Но все это было не настоящее. Подделки современные. Все блескучее, нарядное, яркое, но сразу видно – это не оружие, а так, побрякушки на стену, чтобы гости удивлялись:

– Ах, какая у вас прекрасная коллекция!

– Да, моя гордость! От прадеда досталась. Вот этот меч – тринадцатого века. Сабля – четырнадцатого. А щит найден на поле Куликовом.

– Да что вы говорите! Какая прелесть. А далеко это поле? Там что-нибудь еще осталось?

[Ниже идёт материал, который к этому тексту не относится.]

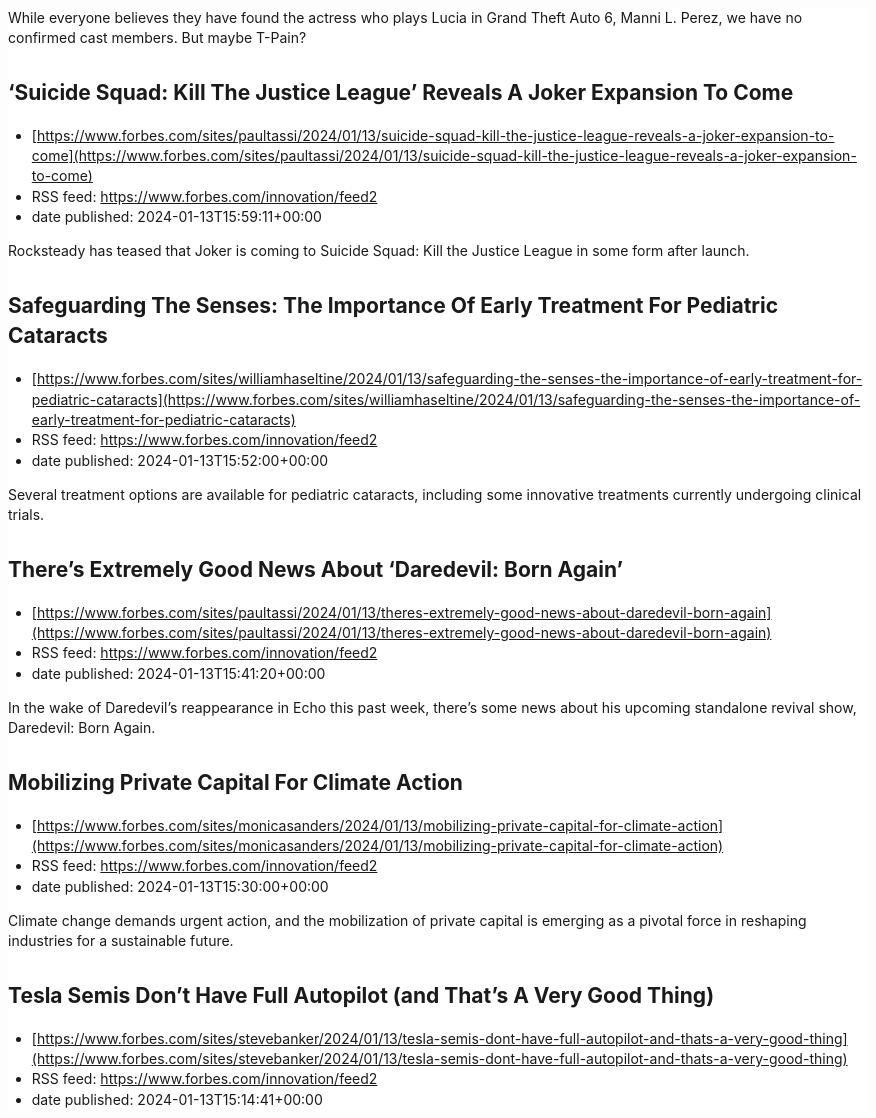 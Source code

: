 While everyone believes they have found the actress who plays Lucia in Grand Theft Auto 6, Manni L. Perez, we have no confirmed cast members. But maybe T-Pain?

## ‘Suicide Squad: Kill The Justice League’ Reveals A Joker Expansion To Come
 - [https://www.forbes.com/sites/paultassi/2024/01/13/suicide-squad-kill-the-justice-league-reveals-a-joker-expansion-to-come](https://www.forbes.com/sites/paultassi/2024/01/13/suicide-squad-kill-the-justice-league-reveals-a-joker-expansion-to-come)
 - RSS feed: https://www.forbes.com/innovation/feed2
 - date published: 2024-01-13T15:59:11+00:00

Rocksteady has teased that Joker is coming to Suicide Squad: Kill the Justice League in some form after launch.

## Safeguarding The Senses: The Importance Of Early Treatment For Pediatric Cataracts
 - [https://www.forbes.com/sites/williamhaseltine/2024/01/13/safeguarding-the-senses-the-importance-of-early-treatment-for-pediatric-cataracts](https://www.forbes.com/sites/williamhaseltine/2024/01/13/safeguarding-the-senses-the-importance-of-early-treatment-for-pediatric-cataracts)
 - RSS feed: https://www.forbes.com/innovation/feed2
 - date published: 2024-01-13T15:52:00+00:00

Several treatment options are available for pediatric cataracts, including some innovative treatments currently undergoing clinical trials.

## There’s Extremely Good News About ‘Daredevil: Born Again’
 - [https://www.forbes.com/sites/paultassi/2024/01/13/theres-extremely-good-news-about-daredevil-born-again](https://www.forbes.com/sites/paultassi/2024/01/13/theres-extremely-good-news-about-daredevil-born-again)
 - RSS feed: https://www.forbes.com/innovation/feed2
 - date published: 2024-01-13T15:41:20+00:00

In the wake of Daredevil’s reappearance in Echo this past week, there’s some news about his upcoming standalone revival show, Daredevil: Born Again.

## Mobilizing Private Capital For Climate Action
 - [https://www.forbes.com/sites/monicasanders/2024/01/13/mobilizing-private-capital-for-climate-action](https://www.forbes.com/sites/monicasanders/2024/01/13/mobilizing-private-capital-for-climate-action)
 - RSS feed: https://www.forbes.com/innovation/feed2
 - date published: 2024-01-13T15:30:00+00:00

Climate change demands urgent action, and the mobilization of private capital is emerging as a pivotal force in reshaping industries for a sustainable future.

## Tesla Semis Don’t Have Full Autopilot (and That’s A Very Good Thing)
 - [https://www.forbes.com/sites/stevebanker/2024/01/13/tesla-semis-dont-have-full-autopilot-and-thats-a-very-good-thing](https://www.forbes.com/sites/stevebanker/2024/01/13/tesla-semis-dont-have-full-autopilot-and-thats-a-very-good-thing)
 - RSS feed: https://www.forbes.com/innovation/feed2
 - date published: 2024-01-13T15:14:41+00:00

А на самом деле всю эту прелесть три дня назад какой-то умелец из консервных банок склепал.

Но вот охотничьи ножи в этом ларьке были хорошие – сразу видно. Мы стали их разглядывать... И вдруг среди них мелькнуло что-то знакомое. Желтая костяная рукоятка!

– Дим, – шепнул Алешка, – действуй.

– Можно вот этот кортик посмотреть? – спросил я продавца. Мордастый такой парень, стриженный наголо. На голой шее – цепочки.

– А чего его смотреть? – лениво отозвался он. – Это не кино.

– Мне нравится, – сказал я. – Я хочу его купить.